You know that classic moment in "The Wicker Man", when Edward Woodward suddenly realizes that he's toast? That flicker of horrified realization: that's what MASTIFF sound like. For reasons that will become clear when you hear this horrifying slab of disgust, the British quintet sound very much like the right band for the right moment. Bilious with contempt for the state of things and utterly, remorselessly black-hearted from start to finish, "Leave Me The Ashes Of The Earth" is a sustained scream in the face of uncontrollable madness.
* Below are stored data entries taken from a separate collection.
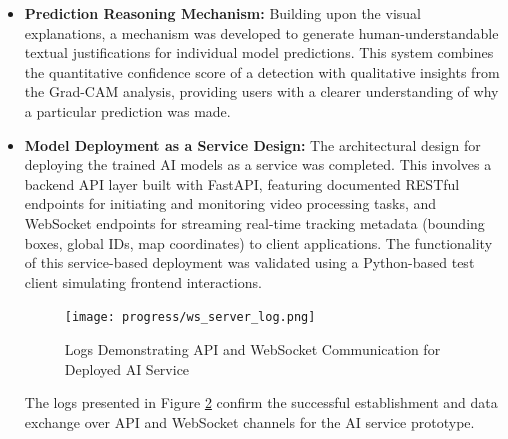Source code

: \begin{itemize}
    \begin{figure}[!htb]
        \centering
        \texttt{[image: progress/gradcam\_example.png]}
        \caption{Example of Grad-CAM Visualization for Person Detection}
        \label{fig:progress_gradcam_example}
    \end{figure}
    
    Figure \ref{fig:progress_gradcam_example} provides a visual example of how Grad-CAM highlights influential image regions for a person detection, aiding in understanding the model's focus.

    \item \textbf{Prediction Reasoning Mechanism:} Building upon the visual explanations, a mechanism was developed to generate human-understandable textual justifications for individual model predictions. This system combines the quantitative confidence score of a detection with qualitative insights from the Grad-CAM analysis, providing users with a clearer understanding of why a particular prediction was made.

    \item \textbf{Model Deployment as a Service Design:} The architectural design for deploying the trained AI models as a service was completed. This involves a backend API layer built with FastAPI, featuring documented RESTful endpoints for initiating and monitoring video processing tasks, and WebSocket endpoints for streaming real-time tracking metadata (bounding boxes, global IDs, map coordinates) to client applications. The functionality of this service-based deployment was validated using a Python-based test client simulating frontend interactions.
    
    \begin{figure}[!htb]
        \centering
        \texttt{[image: progress/ws\_server\_log.png]}
        \caption{Logs Demonstrating API and WebSocket Communication for Deployed AI Service}
        \label{fig:progress_api_logs}
    \end{figure}
    The logs presented in Figure \ref{fig:progress_api_logs} confirm the successful establishment and data exchange over API and WebSocket channels for the AI service prototype.
\end{itemize}

\clearpage

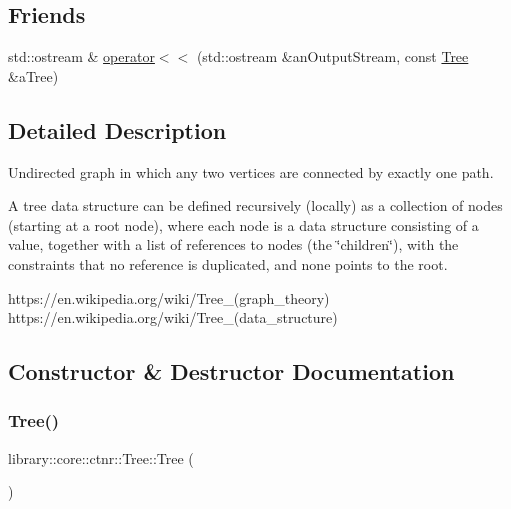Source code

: \subsection*{Friends}
\begin{DoxyCompactItemize}
\item 
std\+::ostream \& \hyperlink{classlibrary_1_1core_1_1ctnr_1_1Tree_aca74cf66509d8f31b83b1c100cb00bea}{operator$<$$<$} (std\+::ostream \&an\+Output\+Stream, const \hyperlink{classlibrary_1_1core_1_1ctnr_1_1Tree}{Tree} \&a\+Tree)
\end{DoxyCompactItemize}


\subsection{Detailed Description}
Undirected graph in which any two vertices are connected by exactly one path. 

A tree data structure can be defined recursively (locally) as a collection of nodes (starting at a root node), where each node is a data structure consisting of a value, together with a list of references to nodes (the \char`\"{}children\char`\"{}), with the constraints that no reference is duplicated, and none points to the root.

https\+://en.wikipedia.\+org/wiki/\+Tree\+\_\+(graph\+\_\+theory) https\+://en.wikipedia.\+org/wiki/\+Tree\+\_\+(data\+\_\+structure) 

\subsection{Constructor \& Destructor Documentation}
\mbox{\label{classlibrary_1_1core_1_1ctnr_1_1Tree_a4bba7cf8925135d1fe4f24fabd07aec4}} 
\subsubsection{\texorpdfstring{Tree()}{Tree()}\hspace{0.1cm}{\footnotesize\ttfamily [1/2]}}
{\footnotesize\ttfamily library\+::core\+::ctnr\+::\+Tree\+::\+Tree (\begin{DoxyParamCaption}{ }\end{DoxyParamCaption})\hspace{0.3cm}{\ttfamily [delete]}}

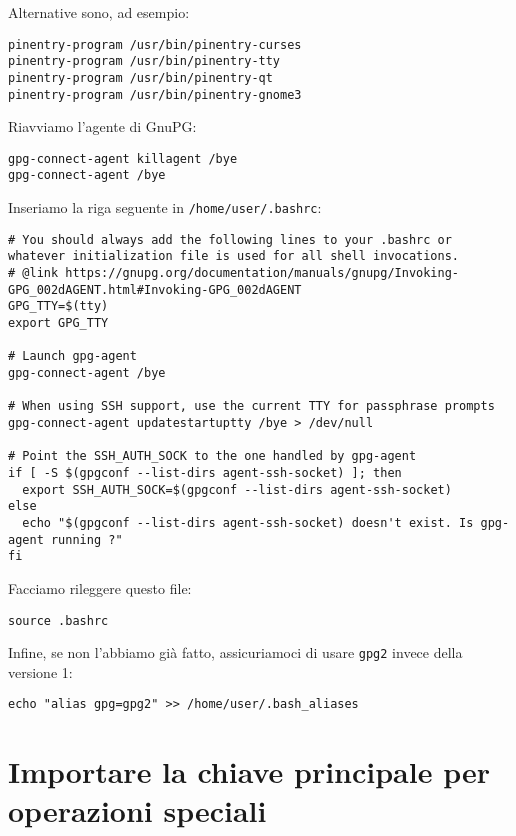 \documentclass[a4paper,10pt]{article}
\begin{document}
Alternative sono, ad esempio:

\begin{lstlisting}
pinentry-program /usr/bin/pinentry-curses
pinentry-program /usr/bin/pinentry-tty
pinentry-program /usr/bin/pinentry-qt
pinentry-program /usr/bin/pinentry-gnome3
\end{lstlisting}

Riavviamo l'agente di GnuPG:

\begin{lstlisting}
gpg-connect-agent killagent /bye
gpg-connect-agent /bye
\end{lstlisting}

Inseriamo la riga seguente in \texttt{/home/user/.bashrc}:

\begin{lstlisting}
# You should always add the following lines to your .bashrc or whatever initialization file is used for all shell invocations.
# @link https://gnupg.org/documentation/manuals/gnupg/Invoking-GPG_002dAGENT.html#Invoking-GPG_002dAGENT
GPG_TTY=$(tty)
export GPG_TTY

# Launch gpg-agent
gpg-connect-agent /bye

# When using SSH support, use the current TTY for passphrase prompts
gpg-connect-agent updatestartuptty /bye > /dev/null

# Point the SSH_AUTH_SOCK to the one handled by gpg-agent
if [ -S $(gpgconf --list-dirs agent-ssh-socket) ]; then
  export SSH_AUTH_SOCK=$(gpgconf --list-dirs agent-ssh-socket)
else
  echo "$(gpgconf --list-dirs agent-ssh-socket) doesn't exist. Is gpg-agent running ?"
fi
\end{lstlisting}

Facciamo rileggere questo file:

\begin{lstlisting}
source .bashrc
\end{lstlisting}

Infine, se non l'abbiamo già fatto, assicuriamoci di usare \texttt{gpg2} invece della versione 1:

\begin{lstlisting}
echo "alias gpg=gpg2" >> /home/user/.bash_aliases
\end{lstlisting}

\section{Importare la chiave principale per operazioni speciali} \label{importare-chiave}
\end{document}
It's also a deeply fucking weird record. "The Hiss" should go down in extreme metal history as one of the most disturbing opening tracks of all time. A slow-motion nightmare, crippled with distortion and disintegrating in real time, it slithers and spirals like some hideous, coiled discharge belched from Cthulhu's spiny rectum, offering nothing but dismay and psychosis as reward. With that atmosphere of crazed dread established, MASTIFF truly let rip on "Fail": a rush of tumbling skulls and sledgehammer force, it showcases an enhanced upgrade for the muscular slurry that made this band such an irresistible underground concern via previous albums "Plague" (2019) and "Wrank" (2016, both released via APF RECORDS). Whether through a bigger production or simply a surfeit of hateful energy, "Leave Me The Ashes Of The Earth" is a heavyweight statement, and the unapologetic lack of anything remotely commercial or accessible makes that statement all the more potent.
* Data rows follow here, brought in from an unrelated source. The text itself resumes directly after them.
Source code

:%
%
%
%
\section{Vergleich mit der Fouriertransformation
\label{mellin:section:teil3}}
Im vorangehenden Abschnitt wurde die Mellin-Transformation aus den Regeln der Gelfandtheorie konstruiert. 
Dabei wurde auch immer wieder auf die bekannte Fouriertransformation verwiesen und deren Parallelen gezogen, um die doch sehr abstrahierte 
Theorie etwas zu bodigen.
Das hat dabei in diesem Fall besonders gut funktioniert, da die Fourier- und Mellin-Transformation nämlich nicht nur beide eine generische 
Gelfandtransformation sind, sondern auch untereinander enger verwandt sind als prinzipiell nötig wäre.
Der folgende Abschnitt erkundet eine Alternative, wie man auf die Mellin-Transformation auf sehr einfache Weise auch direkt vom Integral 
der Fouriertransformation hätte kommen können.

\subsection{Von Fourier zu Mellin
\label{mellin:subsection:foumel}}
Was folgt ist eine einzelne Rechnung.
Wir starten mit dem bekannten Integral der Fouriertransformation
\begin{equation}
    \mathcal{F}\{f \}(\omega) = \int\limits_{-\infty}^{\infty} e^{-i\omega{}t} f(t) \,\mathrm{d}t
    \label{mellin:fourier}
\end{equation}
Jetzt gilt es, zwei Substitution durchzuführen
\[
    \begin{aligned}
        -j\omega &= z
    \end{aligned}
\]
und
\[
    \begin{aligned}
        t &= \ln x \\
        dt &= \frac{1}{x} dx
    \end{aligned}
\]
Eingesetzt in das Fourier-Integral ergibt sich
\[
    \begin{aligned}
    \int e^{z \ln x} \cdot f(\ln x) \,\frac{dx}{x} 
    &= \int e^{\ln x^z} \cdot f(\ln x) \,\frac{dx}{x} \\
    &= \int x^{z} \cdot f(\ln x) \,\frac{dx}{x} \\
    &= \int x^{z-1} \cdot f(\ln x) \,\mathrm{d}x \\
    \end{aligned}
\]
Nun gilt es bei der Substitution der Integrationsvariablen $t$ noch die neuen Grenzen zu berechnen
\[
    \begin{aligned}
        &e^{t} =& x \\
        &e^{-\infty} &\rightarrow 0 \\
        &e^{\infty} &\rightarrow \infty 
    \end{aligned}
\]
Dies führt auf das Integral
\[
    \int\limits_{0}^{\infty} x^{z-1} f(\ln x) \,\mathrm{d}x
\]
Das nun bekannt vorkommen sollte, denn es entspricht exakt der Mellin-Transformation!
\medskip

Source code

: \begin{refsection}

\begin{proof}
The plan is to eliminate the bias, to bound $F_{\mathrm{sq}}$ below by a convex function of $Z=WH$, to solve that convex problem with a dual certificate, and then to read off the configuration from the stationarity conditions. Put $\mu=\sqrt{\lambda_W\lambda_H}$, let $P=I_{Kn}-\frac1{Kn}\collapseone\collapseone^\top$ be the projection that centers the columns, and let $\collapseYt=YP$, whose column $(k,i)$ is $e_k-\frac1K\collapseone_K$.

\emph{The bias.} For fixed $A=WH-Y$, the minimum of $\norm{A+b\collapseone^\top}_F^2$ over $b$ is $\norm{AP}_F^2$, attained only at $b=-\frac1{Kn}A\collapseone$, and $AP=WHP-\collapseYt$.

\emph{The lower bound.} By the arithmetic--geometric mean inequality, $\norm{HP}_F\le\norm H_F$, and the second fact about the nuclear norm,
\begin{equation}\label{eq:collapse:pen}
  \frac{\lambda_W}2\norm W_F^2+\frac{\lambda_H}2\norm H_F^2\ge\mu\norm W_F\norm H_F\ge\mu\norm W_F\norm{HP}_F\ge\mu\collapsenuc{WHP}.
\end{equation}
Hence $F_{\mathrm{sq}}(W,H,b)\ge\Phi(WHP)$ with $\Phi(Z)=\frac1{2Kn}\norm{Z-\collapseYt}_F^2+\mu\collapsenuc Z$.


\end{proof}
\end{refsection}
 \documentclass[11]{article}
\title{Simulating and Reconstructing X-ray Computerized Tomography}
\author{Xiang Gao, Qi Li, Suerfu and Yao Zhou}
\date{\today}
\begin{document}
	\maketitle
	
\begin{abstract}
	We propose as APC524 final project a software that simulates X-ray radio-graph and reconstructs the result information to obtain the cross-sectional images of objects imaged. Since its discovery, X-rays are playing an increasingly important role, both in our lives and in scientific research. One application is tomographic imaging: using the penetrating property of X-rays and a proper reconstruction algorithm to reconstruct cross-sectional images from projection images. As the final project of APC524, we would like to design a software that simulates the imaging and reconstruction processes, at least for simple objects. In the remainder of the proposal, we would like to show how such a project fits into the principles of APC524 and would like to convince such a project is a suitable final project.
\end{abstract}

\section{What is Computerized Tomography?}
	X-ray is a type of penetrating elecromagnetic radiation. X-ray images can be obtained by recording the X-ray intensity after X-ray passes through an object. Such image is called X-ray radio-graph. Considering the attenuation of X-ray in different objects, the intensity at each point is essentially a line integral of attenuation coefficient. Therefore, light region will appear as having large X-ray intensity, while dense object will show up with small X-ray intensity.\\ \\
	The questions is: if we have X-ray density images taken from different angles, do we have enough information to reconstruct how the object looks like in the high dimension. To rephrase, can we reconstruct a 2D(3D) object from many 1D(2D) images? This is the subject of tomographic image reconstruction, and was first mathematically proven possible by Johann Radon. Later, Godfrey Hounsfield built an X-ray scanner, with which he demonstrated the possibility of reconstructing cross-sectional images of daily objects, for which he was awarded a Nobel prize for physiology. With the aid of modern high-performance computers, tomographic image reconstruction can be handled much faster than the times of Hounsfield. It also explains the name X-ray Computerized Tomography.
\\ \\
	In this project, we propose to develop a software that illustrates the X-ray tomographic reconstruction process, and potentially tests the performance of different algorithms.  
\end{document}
One might even suggest that eONE have been exceptionally brave in signing a band whose music may cause more sensitive listeners to run shrieking from the room. But since the era demands it, MASTIFF have proudly upped the ugliness, banished all light and delivered songs like "Midnight Creeper" and "Futile", monochrome, murderous torrents of sickening, crusty riffing, dense with extraneous, amorphous noise and the omnipresent threat of violence. Admittedly, a song title like "Beige Sabbath" does confirm that the Brits are not entirely incapable of having a giggle, but the song itself is no joke: two minutes of bloody-eyed belligerence and hell-for-leather grind, delivered with so much venom that you can almost hear vocalist Jim Hodge's eyeballs bursting. Heaviest of all, the suffocated slither of doomy closer "Lung Rust" eradicates any final pleas for clemency, MASTIFF's scabbiest riffs conspiring to make the descent into Hell as excruciating as possible.
If you need cheering up, this may not be the best place to start. Unless, of course, the sound of the world consuming itself from the inside out and spitting in the face of humanity is your idea of a good time. And it might as well be. Being crushed has never felt better.